About Us

My photo
United States
We were married on September 27, 2009. We began our journey more than three years ago. We have had four losses to date and are still trying to conceive our sticky bean.

Saturday, September 24, 2011

Update (and possible TMI alert)

Everyone has been asking for adoption updates. I often don't know what to say. I feel like I'm letting everyone else down by telling them there isn't much to update but there just isn't anything to share. We have a fundraiser coming up soon. I'll share the link then. Honestly, adoption is super-expensive. Until we can afford to have the homestudy done, there won't really be anything to share. After we pass a hime study, we will apply for grants. When i know we have those, then (and only then) will we step up our search. THAT'S when we may have regular updates on the project. But please know that this is not a fast or easy process. Please don't expect us to have a baby in a years time. It's not likely. :( It's unfair, yes, but it's what we're stuck dealing with.

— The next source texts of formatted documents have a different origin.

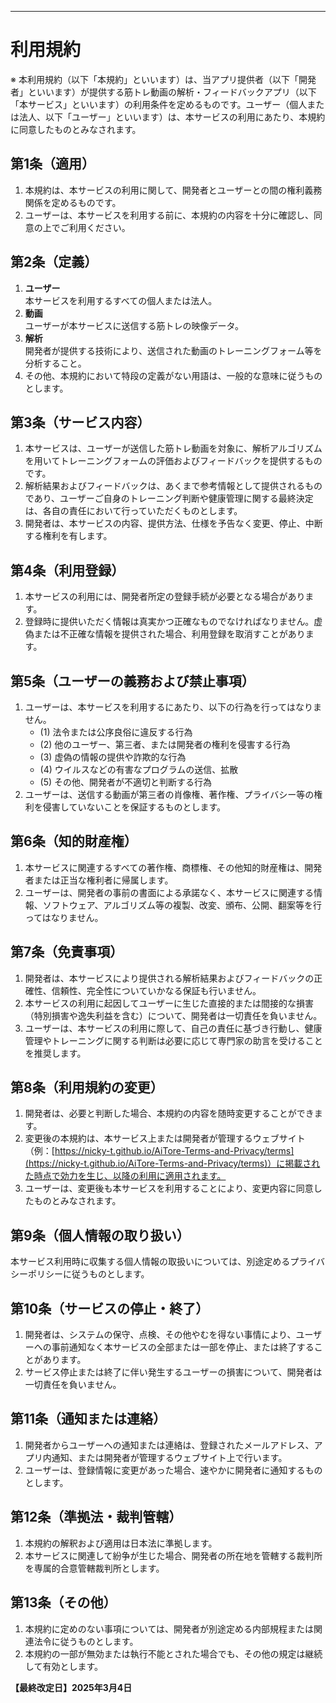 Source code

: 
---

# 利用規約

※ 本利用規約（以下「本規約」といいます）は、当アプリ提供者（以下「開発者」といいます）が提供する筋トレ動画の解析・フィードバックアプリ（以下「本サービス」といいます）の利用条件を定めるものです。ユーザー（個人または法人、以下「ユーザー」といいます）は、本サービスの利用にあたり、本規約に同意したものとみなされます。

## 第1条（適用）
1. 本規約は、本サービスの利用に関して、開発者とユーザーとの間の権利義務関係を定めるものです。  
2. ユーザーは、本サービスを利用する前に、本規約の内容を十分に確認し、同意の上でご利用ください。

## 第2条（定義）
1. **ユーザー**  
   本サービスを利用するすべての個人または法人。  
2. **動画**  
   ユーザーが本サービスに送信する筋トレの映像データ。  
3. **解析**  
   開発者が提供する技術により、送信された動画のトレーニングフォーム等を分析すること。  
4. その他、本規約において特段の定義がない用語は、一般的な意味に従うものとします。

## 第3条（サービス内容）
1. 本サービスは、ユーザーが送信した筋トレ動画を対象に、解析アルゴリズムを用いてトレーニングフォームの評価およびフィードバックを提供するものです。  
2. 解析結果およびフィードバックは、あくまで参考情報として提供されるものであり、ユーザーご自身のトレーニング判断や健康管理に関する最終決定は、各自の責任において行っていただくものとします。  
3. 開発者は、本サービスの内容、提供方法、仕様を予告なく変更、停止、中断する権利を有します。

## 第4条（利用登録）
1. 本サービスの利用には、開発者所定の登録手続が必要となる場合があります。  
2. 登録時に提供いただく情報は真実かつ正確なものでなければなりません。虚偽または不正確な情報を提供された場合、利用登録を取消すことがあります。

## 第5条（ユーザーの義務および禁止事項）
1. ユーザーは、本サービスを利用するにあたり、以下の行為を行ってはなりません。  
   - (1) 法令または公序良俗に違反する行為  
   - (2) 他のユーザー、第三者、または開発者の権利を侵害する行為  
   - (3) 虚偽の情報の提供や詐欺的な行為  
   - (4) ウイルスなどの有害なプログラムの送信、拡散  
   - (5) その他、開発者が不適切と判断する行為
2. ユーザーは、送信する動画が第三者の肖像権、著作権、プライバシー等の権利を侵害していないことを保証するものとします。

## 第6条（知的財産権）
1. 本サービスに関連するすべての著作権、商標権、その他知的財産権は、開発者または正当な権利者に帰属します。  
2. ユーザーは、開発者の事前の書面による承諾なく、本サービスに関連する情報、ソフトウェア、アルゴリズム等の複製、改変、頒布、公開、翻案等を行ってはなりません。

## 第7条（免責事項）
1. 開発者は、本サービスにより提供される解析結果およびフィードバックの正確性、信頼性、完全性についていかなる保証も行いません。  
2. 本サービスの利用に起因してユーザーに生じた直接的または間接的な損害（特別損害や逸失利益を含む）について、開発者は一切責任を負いません。  
3. ユーザーは、本サービスの利用に際して、自己の責任に基づき行動し、健康管理やトレーニングに関する判断は必要に応じて専門家の助言を受けることを推奨します。

## 第8条（利用規約の変更）
1. 開発者は、必要と判断した場合、本規約の内容を随時変更することができます。  
2. 変更後の本規約は、本サービス上または開発者が管理するウェブサイト（例：[https://nicky-t.github.io/AiTore-Terms-and-Privacy/terms](https://nicky-t.github.io/AiTore-Terms-and-Privacy/terms)）に掲載された時点で効力を生じ、以降の利用に適用されます。  
3. ユーザーは、変更後も本サービスを利用することにより、変更内容に同意したものとみなされます。

## 第9条（個人情報の取り扱い）
本サービス利用時に収集する個人情報の取扱いについては、別途定めるプライバシーポリシーに従うものとします。

## 第10条（サービスの停止・終了）
1. 開発者は、システムの保守、点検、その他やむを得ない事情により、ユーザーへの事前通知なく本サービスの全部または一部を停止、または終了することがあります。  
2. サービス停止または終了に伴い発生するユーザーの損害について、開発者は一切責任を負いません。

## 第11条（通知または連絡）
1. 開発者からユーザーへの通知または連絡は、登録されたメールアドレス、アプリ内通知、または開発者が管理するウェブサイト上で行います。  
2. ユーザーは、登録情報に変更があった場合、速やかに開発者に通知するものとします。

## 第12条（準拠法・裁判管轄）
1. 本規約の解釈および適用は日本法に準拠します。  
2. 本サービスに関連して紛争が生じた場合、開発者の所在地を管轄する裁判所を専属的合意管轄裁判所とします。

## 第13条（その他）
1. 本規約に定めのない事項については、開発者が別途定める内部規程または関連法令に従うものとします。  
2. 本規約の一部が無効または執行不能とされた場合でも、その他の規定は継続して有効とします。

**【最終改定日】2025年3月4日**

That being said, Chris has been bitten by the baby bug again. He wants to try while we wait...only without the RE. I have mixed feelings. Part of me feels like it would be dishonest to be fundraising for adoption and trying to conceive at the same time. But another part of me feels that if you're helping by donating then you really want to see us fulfill our dreams of becoming parents, no matter how it happens. (Any donors want to share your feelings on the topic? Please be honest.)

And then there's the stress. I've really been enjoying not worrying about where I am in my cycle. I like not forcing myself to have sex just because of the cycle day I happen to be on. Sex is starting to be fun again. We're having sex because we want to, not because we have to. I don't have a doctor telling me have sex this night and this night but not this one. It's no longer a chore to be intimate. I'm just not sure I want to give up this progress for temping, charting, cervix checking, preseed, and pills. Not to mentioned the Soy induced side effects. :(

1 comment:

  1. You both need to want to try again. I went through a phase where I wanted to do both at the same time, but my husband didn't. We talked it over and decided to re-evaluate in 6 months or so. You both need to feel good about it, because it's gruelling enough as it is without adding too many mixed emotions.
    As for the money, well, I'm sure that if you've already spent it on the homestudy and can't give it back, but get a baby in the end, people will understand. I would hope so, anyway. I would.